**WHAT TO WORK ON:** Print the lines of the data, starting with the first, up to and including the line where "- [不就是个短信登录API" appears.

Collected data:

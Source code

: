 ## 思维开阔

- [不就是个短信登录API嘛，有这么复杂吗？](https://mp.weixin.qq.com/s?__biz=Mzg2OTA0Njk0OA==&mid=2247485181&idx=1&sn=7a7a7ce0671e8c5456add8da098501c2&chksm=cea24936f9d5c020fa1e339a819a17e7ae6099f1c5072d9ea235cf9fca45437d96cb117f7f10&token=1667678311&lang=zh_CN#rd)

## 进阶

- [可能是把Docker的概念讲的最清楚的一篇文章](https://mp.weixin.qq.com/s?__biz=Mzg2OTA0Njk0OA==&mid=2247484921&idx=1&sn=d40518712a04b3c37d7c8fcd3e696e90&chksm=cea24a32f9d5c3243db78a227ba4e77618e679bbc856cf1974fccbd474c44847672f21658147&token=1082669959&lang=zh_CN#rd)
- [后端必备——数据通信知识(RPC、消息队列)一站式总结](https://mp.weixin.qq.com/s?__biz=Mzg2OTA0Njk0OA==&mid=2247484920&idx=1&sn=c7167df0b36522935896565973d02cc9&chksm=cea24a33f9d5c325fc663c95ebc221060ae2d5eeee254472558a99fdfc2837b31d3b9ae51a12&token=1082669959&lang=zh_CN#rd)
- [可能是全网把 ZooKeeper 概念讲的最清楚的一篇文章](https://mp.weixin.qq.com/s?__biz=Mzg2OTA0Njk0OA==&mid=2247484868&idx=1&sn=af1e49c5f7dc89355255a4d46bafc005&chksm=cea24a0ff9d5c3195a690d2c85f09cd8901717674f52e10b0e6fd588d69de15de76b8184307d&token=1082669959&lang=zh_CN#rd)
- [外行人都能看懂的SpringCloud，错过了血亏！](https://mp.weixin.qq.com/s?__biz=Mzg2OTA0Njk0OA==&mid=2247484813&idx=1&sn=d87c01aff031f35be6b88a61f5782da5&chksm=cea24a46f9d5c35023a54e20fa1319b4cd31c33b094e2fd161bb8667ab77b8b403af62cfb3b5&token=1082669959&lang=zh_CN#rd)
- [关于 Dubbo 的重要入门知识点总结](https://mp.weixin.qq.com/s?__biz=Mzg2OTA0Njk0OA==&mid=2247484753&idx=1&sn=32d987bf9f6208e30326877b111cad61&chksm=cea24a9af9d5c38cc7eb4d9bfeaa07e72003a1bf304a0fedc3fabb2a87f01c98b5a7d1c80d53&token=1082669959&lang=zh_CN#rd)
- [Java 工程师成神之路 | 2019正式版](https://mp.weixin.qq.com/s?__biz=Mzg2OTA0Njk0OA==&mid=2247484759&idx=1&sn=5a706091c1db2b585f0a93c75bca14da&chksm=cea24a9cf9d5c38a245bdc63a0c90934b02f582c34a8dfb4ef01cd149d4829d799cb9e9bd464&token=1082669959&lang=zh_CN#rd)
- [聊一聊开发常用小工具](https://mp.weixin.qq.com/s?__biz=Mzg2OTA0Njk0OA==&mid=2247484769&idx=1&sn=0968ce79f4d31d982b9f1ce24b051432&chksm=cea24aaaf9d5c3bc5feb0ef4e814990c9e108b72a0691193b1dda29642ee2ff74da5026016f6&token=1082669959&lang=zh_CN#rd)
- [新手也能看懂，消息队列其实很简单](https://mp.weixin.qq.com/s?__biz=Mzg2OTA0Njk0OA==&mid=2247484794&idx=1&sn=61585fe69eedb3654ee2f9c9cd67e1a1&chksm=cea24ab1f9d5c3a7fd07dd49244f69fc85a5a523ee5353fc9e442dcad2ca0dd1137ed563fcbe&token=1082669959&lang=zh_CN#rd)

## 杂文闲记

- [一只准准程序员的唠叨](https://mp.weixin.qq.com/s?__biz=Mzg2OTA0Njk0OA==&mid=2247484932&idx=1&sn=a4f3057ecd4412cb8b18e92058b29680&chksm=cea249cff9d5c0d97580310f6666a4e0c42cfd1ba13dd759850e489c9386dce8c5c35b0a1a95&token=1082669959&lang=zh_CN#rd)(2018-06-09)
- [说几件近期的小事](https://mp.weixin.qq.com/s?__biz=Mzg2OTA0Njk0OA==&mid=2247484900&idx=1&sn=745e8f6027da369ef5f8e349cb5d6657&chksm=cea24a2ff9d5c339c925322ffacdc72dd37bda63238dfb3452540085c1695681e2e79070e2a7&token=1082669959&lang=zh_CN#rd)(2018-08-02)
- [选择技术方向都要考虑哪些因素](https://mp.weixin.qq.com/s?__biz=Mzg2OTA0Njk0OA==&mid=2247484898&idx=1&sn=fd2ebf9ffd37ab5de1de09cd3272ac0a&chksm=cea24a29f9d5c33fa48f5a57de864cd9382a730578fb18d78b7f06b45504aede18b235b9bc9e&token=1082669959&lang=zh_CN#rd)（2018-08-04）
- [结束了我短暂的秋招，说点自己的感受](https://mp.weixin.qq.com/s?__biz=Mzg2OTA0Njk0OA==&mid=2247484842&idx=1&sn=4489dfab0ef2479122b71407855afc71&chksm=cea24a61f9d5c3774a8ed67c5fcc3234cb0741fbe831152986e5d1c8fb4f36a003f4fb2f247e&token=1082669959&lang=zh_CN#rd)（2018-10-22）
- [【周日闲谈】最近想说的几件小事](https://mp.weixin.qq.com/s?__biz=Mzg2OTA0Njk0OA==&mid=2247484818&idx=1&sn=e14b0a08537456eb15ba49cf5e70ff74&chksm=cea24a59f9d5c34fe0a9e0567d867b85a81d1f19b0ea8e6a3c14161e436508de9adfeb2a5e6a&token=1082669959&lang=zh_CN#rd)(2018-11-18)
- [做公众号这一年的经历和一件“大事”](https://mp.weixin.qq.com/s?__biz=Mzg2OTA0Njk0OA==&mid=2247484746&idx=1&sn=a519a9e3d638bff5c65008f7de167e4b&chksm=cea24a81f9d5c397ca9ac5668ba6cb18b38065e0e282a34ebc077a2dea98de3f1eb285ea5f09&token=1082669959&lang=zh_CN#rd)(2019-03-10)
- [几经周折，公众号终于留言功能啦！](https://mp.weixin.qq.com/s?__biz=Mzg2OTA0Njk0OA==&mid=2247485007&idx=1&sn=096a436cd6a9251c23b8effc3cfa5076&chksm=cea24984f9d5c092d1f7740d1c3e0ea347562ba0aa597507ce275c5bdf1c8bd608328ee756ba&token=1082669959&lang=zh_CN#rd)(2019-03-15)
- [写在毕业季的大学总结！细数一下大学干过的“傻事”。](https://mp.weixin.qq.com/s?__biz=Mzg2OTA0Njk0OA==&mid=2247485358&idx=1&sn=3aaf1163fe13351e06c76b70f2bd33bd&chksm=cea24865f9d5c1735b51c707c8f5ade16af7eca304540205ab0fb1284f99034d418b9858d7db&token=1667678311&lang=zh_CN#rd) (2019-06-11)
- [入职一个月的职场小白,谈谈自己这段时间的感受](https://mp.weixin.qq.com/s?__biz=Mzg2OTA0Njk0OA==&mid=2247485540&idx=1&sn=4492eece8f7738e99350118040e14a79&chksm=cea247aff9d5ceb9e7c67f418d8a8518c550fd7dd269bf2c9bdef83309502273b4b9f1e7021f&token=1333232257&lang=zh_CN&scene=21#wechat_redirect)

**COMPLETED TASK:**
Source code

: ## 思维开阔

- [不就是个短信登录API嘛，有这么复杂吗？](https://mp.weixin.qq.com/s?__biz=Mzg2OTA0Njk0OA==&mid=2247485181&idx=1&sn=7a7a7ce0671e8c5456add8da098501c2&chksm=cea24936f9d5c020fa1e339a819a17e7ae6099f1c5072d9ea235cf9fca45437d96cb117f7f10&token=1667678311&lang=zh_CN#rd)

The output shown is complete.